195.1
Le temps est à la pluie et Pierre a l’air d’un Enée à l’envers car, au lieu d’emmener son père, il porte sur ses épaules le petit Yabeç entièrement recouvert du manteau de Pierre. Sa petite tête émerge au-dessus de la tête grisonnante de Pierre, qui a les bras du petit autour de son cou et qui rit en pataugeant dans les mares.
« On pouvait nous l’épargner, bougonne Judas, énervé par l’eau qui tombe du ciel et gicle du sol sur les vêtements.
– Eh, il y a tant de choses qu’on pourrait s’épargner ! Répond Jean d’En-Dor en fixant le beau Judas de son œil unique qui, je crois bien, voit comme deux.
– Que veux-tu dire ?
– Je veux dire qu’il est inutile de demander aux éléments d’avoir des égards pour nous quand nous n’en avons pas pour nos semblables, et en des matières bien plus graves que ne le sont deux gouttes d’eau ou une éclaboussure.
– C’est vrai, mais j’aime entrer en ville propre et net.

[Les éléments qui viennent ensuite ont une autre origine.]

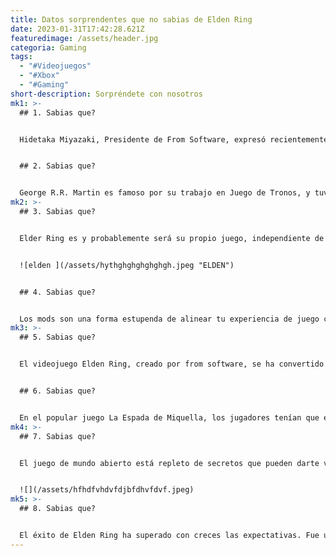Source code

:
 ```yaml
---
title: Datos sorprendentes que no sabias de Elden Ring
date: 2023-01-31T17:42:28.621Z
featuredimage: /assets/header.jpg
categoria: Gaming
tags:
  - "#Videojuegos"
  - "#Xbox"
  - "#Gaming"
short-description: Sorpréndete con nosotros
mk1: >-
  ## 1﻿. Sabias que?


  Hidetaka Miyazaki, Presidente de From Software, expresó recientemente su agradecimiento por el significativo impacto de ICO en su vida. Durante la celebración del 20º aniversario del primer juego del Team ICO, Miyazaki compartió que jugar a ICO le recordó su entusiasmo por los videojuegos y le inspiró para cambiar de profesión respecto al trabajo que desempeñaba en aquel momento. Esto hizo que se uniera a From Software, el estudio responsable de algunos de los títulos más emblemáticos de la actualidad, como Demon's Souls, Dark Souls, Bloodborne y Sekiro. Gracias a este memorable juego, los jugadores han podido experimentar la cautivadora obra de Miyazaki desde hace muchos años.


  ## 2﻿. Sabias que?


  George R.R. Martin es famoso por su trabajo en Juego de Tronos, y tuvo un papel importante en el desarrollo de Elden Ring. En una entrevista concedida a IGN, el director de FromSoftware, Hidetaka Miyazaki, señaló que era mejor dejar algunas cosas a la creatividad de Martin en la elaboración de la historia, ya que era más capaz de enriquecer el trasfondo del juego que ellos. A lo largo del juego, hay numerosas referencias a fragmentos de la obra de Martin, incluida, sobre todo, la Espada de Hoja Injertada, que recuerda al emblemático Trono de Hierro de Martin. Incluso sin terminar Juego de Tronos, los jugadores pueden hacerse una idea de por qué este autor ha tenido tanto éxito mientras se adentran en el mundo de Elden Ring.
mk2: >-
  ## 3﻿. Sabias que?


  Elder Ring es y probablemente será su propio juego, independiente de la saga Souls. Sin embargo, es muy valioso observar qué vínculos puede tener Elden Ring con sus primos y predecesores. Los fans de la franquicia probablemente encontrarán una sensación de familiaridad con la estética hermanada, el diseño de los jefes y las criaturas, así como los escenarios, todo ello reminiscente de la firma de From Software. Además, los jugadores más avispados también podrán detectar referencias a títulos anteriores que aparecen a lo largo del juego, como armas que reconocen de juegos anteriores. Incluso sin conexión directa con ningún título anterior de la serie, no hay duda de que Elden Ring se sentirá como una pieza más de la saga Souls.


  ![elden ](/assets/hythghghghghghgh.jpeg "ELDEN")


  ## 4﻿. Sabias que?


  Los mods son una forma estupenda de alinear tu experiencia de juego con las aventuras y personajes que te gustan. Con las herramientas de modding y la habilidad adecuadas, puedes transformar completamente a tu personaje en una figura icónica de otra franquicia popular. Es casi alucinante pensar que podrías estar jugando como Harry Potter o Darth Vader, atravesando las Tierras Medias en alguna búsqueda épica. Aunque es posible descargar e instalar mods a través de Nexus Mods y organizarlos con Vortex, ten cuidado de no pasarte si es la primera vez que exploras la cultura del modding.
mk3: >-
  ## 5﻿. Sabias que?


  El videojuego Elden Ring, creado por from software, se ha convertido en una especie de leyenda entre los jugadores, y nadie más que la Espada de Miquella, Malenia. No sólo es una de las jefas más desafiantes de cualquier título de from software, sino que la historia de Let Me Solo Her se ha convertido en parte del folclore de los juegos. Let Me Solo Her es un jugador que se dedicó a dominar las estrategias de batalla contra Malenia, y ahora utiliza su experiencia para ayudar a otros jugadores a derrotarla; incluso acepta el reto llevando sólo una armadura de cuero. La comunidad que se forma en torno a juegos como éstos refuerza por qué suele ser tan agradable jugarlos.


  ## 6﻿. Sabias que?


  En el popular juego La Espada de Miquella, los jugadores tenían que enfrentarse a una feroz enemiga considerada imbatible, hasta que una actualización reveló un glitch que la hacía aún más traicionera. Malenia podía curarse cada vez que golpeaba con éxito a su enemigo, pero el fallo también le permitía aumentar su salud con cada fallo. Afortunadamente, los diligentes desarrolladores lanzaron el parche 1.04.1, que no sólo corregía este fallo, sino que también solucionaba algunos problemas de texto y abordaba aspectos específicos de efectos como la Lágrima Oculta Cerúlea y la mecánica de la Bestia del Círculo que necesitaban ser arreglados.
mk4: >-
  ## 7﻿. Sabias que?


  El juego de mundo abierto está repleto de secretos que pueden darte ventaja en situaciones difíciles. Por ejemplo, la montura Sin Luz, que aparece instantáneamente al invocarla y ofrece un ataque sorpresa o la posibilidad de una huida rápida si vigilas su barra de curación. Además, las piedras arco iris pueden utilizarse para verificar si una caída es fatal: si la piedra se rompe, es mejor tomar una ruta diferente. Durante la noche, los jugadores pueden aprovechar que las hojas del Árbol Dorado se dispersan por el cielo para recoger más runas y encontrar objetos bien escondidos. Estas mecánicas ocultas son herramientas inestimables para los jugadores que buscan una ventaja en este extenso mundo digital.


  ![](/assets/hfhdfvhdvfdjbfdhvfdvf.jpeg)
mk5: >-
  ## 8. Sabias que?


  El éxito de Elden Ring ha superado con creces las expectativas. Fue un éxito instantáneo cuando vendió 12 millones de copias en su primera semana, y esa cifra había aumentado a 13,4 millones a finales de marzo. Además, alcanzó cifras impresionantes en Steam® y Twitch®, donde 764.835 jugadores sintonizaron Steam y 875.155 Twitch en su momento álgido. Teniendo en cuenta estas cifras, ¡no es de extrañar que Elden Ring se haya convertido en el juego más vendido en Estados Unidos en los últimos 12 meses!
---
```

J’ai beaucoup d’amis, moi, et haut placés.
– Attention, alors, à ne pas tomber…
– Tu me taquines ?
– Non ! Mais je suis un vieux maître et… un vieil écolier. Depuis que je vis, j’apprends. J’ai d’abord appris à pousser, puis j’ai observé la vie, ensuite j’ai connu l’amertume de la vie, j’ai exercé une justice inutile : celle de l’homme “ seul ” contre Dieu et contre la société. Dieu m’a châtié par le remords, la société par les chaînes, de sorte que, au fond, c’est moi qui suis tombé sous les coups de la justice. Enfin, j’ai appris désormais – plus exactement, je suis en train d’apprendre – à “ vivre ”. Maintenant, étant maître et écolier, tu comprends qu’il m’est naturel de répéter les leçons.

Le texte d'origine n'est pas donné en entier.